Wed. May 8th, 2024

VMware, Inc has unveiled a new cloud solution that will help increase visibility, enable compliance, and enhance security for containerised applications from build to production.

The expanded cloud workload protection capability will enable collaboration between InfoSec and DevOps teams to reduce risk and protect public cloud and on-premises Kubernetes environments.

Patrick Morley, Senior Vice President and General Manager, Security Business Unit, VMware said “Containers and Kubernetes are enabling organisations to develop and modernise applications faster than ever, but the innovation is also expanding the attack surface. Our solution extends security to containers and Kubernetes to deliver one of the industry’s most comprehensive cloud workload protection platforms.”

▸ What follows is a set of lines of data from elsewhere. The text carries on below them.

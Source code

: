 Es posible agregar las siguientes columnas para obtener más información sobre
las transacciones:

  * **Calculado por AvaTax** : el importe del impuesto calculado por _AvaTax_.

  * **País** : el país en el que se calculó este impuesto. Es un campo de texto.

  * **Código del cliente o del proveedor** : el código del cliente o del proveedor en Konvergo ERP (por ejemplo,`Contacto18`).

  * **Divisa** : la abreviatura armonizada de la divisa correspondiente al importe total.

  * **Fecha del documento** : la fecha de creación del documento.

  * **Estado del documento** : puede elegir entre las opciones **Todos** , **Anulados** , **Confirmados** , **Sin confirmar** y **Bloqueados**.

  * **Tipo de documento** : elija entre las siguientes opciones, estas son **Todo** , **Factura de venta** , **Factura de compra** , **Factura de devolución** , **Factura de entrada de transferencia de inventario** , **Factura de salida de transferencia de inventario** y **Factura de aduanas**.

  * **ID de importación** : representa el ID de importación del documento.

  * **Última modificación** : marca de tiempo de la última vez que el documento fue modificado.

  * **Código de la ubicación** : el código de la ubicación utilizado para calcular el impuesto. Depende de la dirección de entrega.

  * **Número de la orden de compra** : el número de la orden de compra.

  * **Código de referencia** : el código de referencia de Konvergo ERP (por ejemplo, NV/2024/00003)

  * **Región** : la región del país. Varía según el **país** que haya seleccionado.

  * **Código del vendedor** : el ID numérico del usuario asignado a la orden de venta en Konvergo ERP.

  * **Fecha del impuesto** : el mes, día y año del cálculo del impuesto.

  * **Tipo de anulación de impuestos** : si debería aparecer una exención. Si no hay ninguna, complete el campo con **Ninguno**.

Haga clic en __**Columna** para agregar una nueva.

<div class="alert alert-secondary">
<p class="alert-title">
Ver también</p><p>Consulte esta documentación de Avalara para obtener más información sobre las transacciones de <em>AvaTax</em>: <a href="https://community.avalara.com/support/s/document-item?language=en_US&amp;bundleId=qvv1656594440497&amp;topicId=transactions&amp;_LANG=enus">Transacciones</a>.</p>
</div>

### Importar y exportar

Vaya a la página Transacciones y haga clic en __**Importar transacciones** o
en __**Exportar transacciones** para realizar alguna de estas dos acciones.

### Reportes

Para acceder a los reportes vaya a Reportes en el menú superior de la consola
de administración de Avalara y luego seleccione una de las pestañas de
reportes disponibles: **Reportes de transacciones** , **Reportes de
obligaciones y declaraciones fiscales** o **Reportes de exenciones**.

For many organisations, migrating to the cloud has had to happen quickly and at a large scale to ensure business continuity amid the global pandemic. Development teams are looking to containers and Kubernetes for speed and the ability to scale application delivery. According to Gartner, “by 2025 more than 85% of global organisations will be running containerised applications in production, which is a significant increase from fewer than 35% in 2019.”1 Organisations now need security for modern workloads to address a new set of threats and build resilient digital infrastructure.

VMware’s expanded cloud workload protection capabilities will deliver a comprehensive solution for InfoSec teams including:

  • Security Posture Dashboard: Provides a combined view of vulnerabilities and misconfigurations to enable complete visibility into security posture across Kubernetes workload inventory. InfoSec and DevOps teams can gain deep visibility into workload security posture and governance to enable compliance, with the ability to freely explore Kubernetes workload configuration via customised queries.
  • Container Image Scanning and Hardening: InfoSec and DevOps teams can scan all container images to identify vulnerabilities and restrict the registries and repositories that are allowed in production. Teams can set minimum standards for security and compliance, generate compliance reports, and follow CIS benchmarks and Kubernetes best practices.
  • Prioritised Risk Assessment: Vulnerability assessments allow InfoSec and DevOps teams to review images running in production and only approved images are deployed. Security teams can use the prioritised risk assessment to detect and prevent vulnerabilities by scanning Kubernetes manifests and clusters.
  • Compliance Policy Automation: Infosec teams can shift left into the development cycle, streamline compliance reporting, and automate policy creation against industry standards such as NIST, as well as the customer’s organisational requirements. This enables the integrity of Kubernetes configurations through control and visibility of workloads that are deployed to an organisation’s clusters. Customisable policies help enforce configuration by blocking or alerting on exceptions.

VMware container image scanning and CI/CD integration capabilities are expected to be available in April 2021. Runtime security for detection and response will be available later this year. For more information, please visit VMware’s website.

Sources:

  1. Gartner, Best Practices for Running Containers and Kubernetes in Production, Arun Chandrasekaran, August 2020.